Le cas qu’Alex Pikula a raconté à la police en est un qu’il a déjà entendu : une personne roulant sur un vélo électronique est passée près de l’endroit où M. Pikula quittait le théâtre dans le West End de Londres, lui arrachant son téléphone des mains.
C’était décevant, pensa Pikula, mais c’était tout.
Il avait tort.
Bientôt, sa mère a commencé à recevoir d’étranges SMS, prétendant détenir l’e-mail et les coordonnées bancaires de son fils. Il a ensuite reçu une vidéo montrant un homme tenant une arme à feu. Puis sont arrivées les menaces de viol et de mort.
« Je sais qui vous êtes et où vous vivez », lit-on dans l’un d’entre eux, criblé de grossièretés et de fautes de frappe. « J’ai tué plus ou moins qu’un téléphone dans le passé », poursuit-il. « Nous verrons si vous appréciez votre vie sur ce téléphone. »
Tous les messages lui demandaient de faire une chose : supprimer l’identifiant Apple de son fils de son téléphone volé.
Épidémie à l’échelle de la ville
M. Pikula savait que les chances que la police retrouve son téléphone étaient minces.
81 000 téléphones ont été volés à Londres en 2024, l’année où M. Pikula, 37 ans, est venu de Chicago. Bien que ce nombre ait atteint environ 71 000 l’année dernière, l’épidémie de vols – et la lutte de la police pour l’arrêter – a conduit à les résidents et les touristes sont mal à l’aise.
L’année dernière, la plus grande force de police de Londres, la Metropolitan Police, a commencé à se concentrer sur Internet qui envoie des téléphones volés en Chine, où les appareils sont vendus au marché noir.

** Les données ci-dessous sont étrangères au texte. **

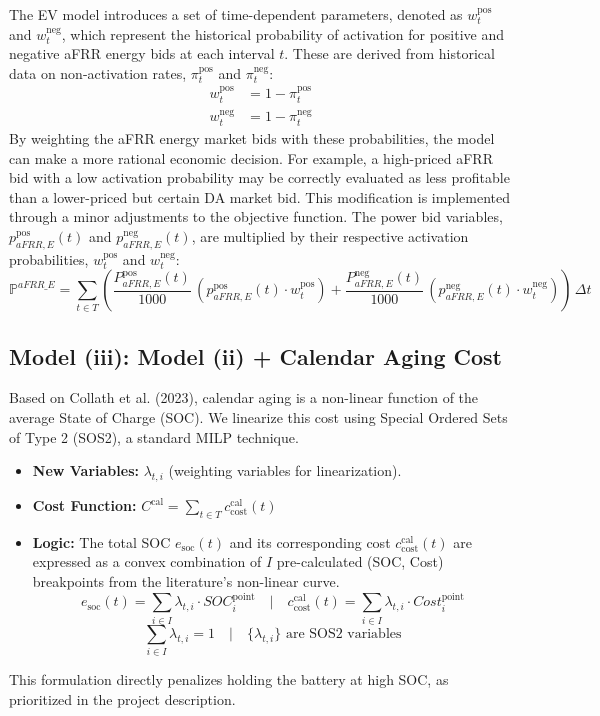 \documentclass[11pt, a4paper]{article}
\begin{document}
The EV model introduces a set of time-dependent parameters, denoted as $w^{\mathrm{pos}}_t$ and $w^{\mathrm{neg}}_t$, which represent the historical probability of activation for positive and negative aFRR energy bids at each interval $t$. These are derived from historical data on non-activation rates, $\pi^{\mathrm{pos}}_t$ and $\pi^{\mathrm{neg}}_t$:
\begin{align}
    w^{\mathrm{pos}}_t &= 1 - \pi^{\mathrm{pos}}_t \\
    w^{\mathrm{neg}}_t &= 1 - \pi^{\mathrm{neg}}_t
\end{align}
By weighting the aFRR energy market bids with these probabilities, the model can make a more rational economic decision. For example, a high-priced aFRR bid with a low activation probability may be correctly evaluated as less profitable than a lower-priced but certain DA market bid. This modification is implemented through a minor adjustments to the objective function. The power bid variables, $p^{\mathrm{pos}}_{aFRR,E}(t)$ and $p^{\mathrm{neg}}_{aFRR,E}(t)$, are multiplied by their respective activation probabilities, $w^{\mathrm{pos}}_t$ and $w^{\mathrm{neg}}_t$:
\begin{equation}
\mathbb{P}^{aFRR\_E} = \sum_{t\in T} \left( \frac{P^{\mathrm{pos}}_{aFRR, E}(t)}{1000}\, (p^{\mathrm{pos}}_{aFRR, E}(t) \cdot w_t^{\mathrm{pos}}) + \frac{P^{\mathrm{neg}}_{aFRR, E}(t)}{1000}\, (p^{\mathrm{neg}}_{aFRR, E}(t) \cdot w_t^{\mathrm{neg}}) \right)\, \Delta t
\end{equation}



\subsection{Model (iii): Model (ii) + Calendar Aging Cost}
Based on Collath et al. (2023), calendar aging is a non-linear function of the average State of Charge (SOC). We linearize this cost using Special Ordered Sets of Type 2 (SOS2), a standard MILP technique.
\begin{itemize}
    \item \textbf{New Variables:} $\lambda_{t,i}$ (weighting variables for linearization).
    \item \textbf{Cost Function:} $C^{\mathrm{cal}} = \sum_{t \in T} c^{\mathrm{cal}}_{\mathrm{cost}}(t)$
    \item \textbf{Logic:} The total SOC $e_{\mathrm{soc}}(t)$ and its corresponding cost $c^{\mathrm{cal}}_{\mathrm{cost}}(t)$ are expressed as a convex combination of $I$ pre-calculated (SOC, Cost) breakpoints from the literature's non-linear curve.
    $$ e_{\mathrm{soc}}(t) = \sum_{i \in I} \lambda_{t,i} \cdot SOC^{\mathrm{point}}_i \quad | \quad c^{\mathrm{cal}}_{\mathrm{cost}}(t) = \sum_{i \in I} \lambda_{t,i} \cdot Cost^{\mathrm{point}}_i $$
    $$ \sum_{i \in I} \lambda_{t,i} = 1 \quad | \quad \{\lambda_{t,i}\} \text{ are SOS2 variables} $$
\end{itemize}
This formulation directly penalizes holding the battery at high SOC, as prioritized in the project description. 
\end{document}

Là-bas, les gangs criminels peuvent être confrontés à un problème. À moins que le téléphone ne soit incompatible avec l’identifiant Apple, ils ne peuvent pas le réinitialiser à un nouvel acheteur.
Mark Rowley, commissaire de la police métropolitaine, a déclaré aux journalistes que les criminels tentaient de reprogrammer les téléphones pour capturer les identifiants des utilisateurs.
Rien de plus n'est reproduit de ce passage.